* **Extracted records**
━━━━━━━━━━━━━━━━

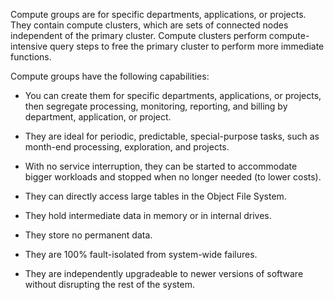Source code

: Compute groups are for specific departments, applications, or projects. They contain compute clusters, which are sets of connected nodes independent of the primary cluster. Compute clusters perform compute-intensive query steps to free the primary cluster to perform more immediate functions.

Compute groups have the following capabilities:

-   You can create them for specific departments, applications, or projects, then segregate processing, monitoring, reporting, and billing by department, application, or project.


-   They are ideal for periodic, predictable, special-purpose tasks, such as month-end processing, exploration, and projects.


-   With no service interruption, they can be started to accommodate bigger workloads and stopped when no longer needed (to lower costs).


-   They can directly access large tables in the Object File System.


-   They hold intermediate data in memory or in internal drives.


-   They store no permanent data.


-   They are 100% fault-isolated from system-wide failures.


-   They are independently upgradeable to newer versions of software without disrupting the rest of the system.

━━━━━━━━━━━━━━━━

* **Your goal**
The material should be returned verbatim, with all images omitted.

* **Answer space**
Source code

: Compute groups are for specific departments, applications, or projects. They contain compute clusters, which are sets of connected nodes independent of the primary cluster. Compute clusters perform compute-intensive query steps to free the primary cluster to perform more immediate functions.

Compute groups have the following capabilities:

-   You can create them for specific departments, applications, or projects, then segregate processing, monitoring, reporting, and billing by department, application, or project.


-   They are ideal for periodic, predictable, special-purpose tasks, such as month-end processing, exploration, and projects.


-   With no service interruption, they can be started to accommodate bigger workloads and stopped when no longer needed (to lower costs).


-   They can directly access large tables in the Object File System.


-   They hold intermediate data in memory or in internal drives.


-   They store no permanent data.


-   They are 100% fault-isolated from system-wide failures.


-   They are independently upgradeable to newer versions of software without disrupting the rest of the system.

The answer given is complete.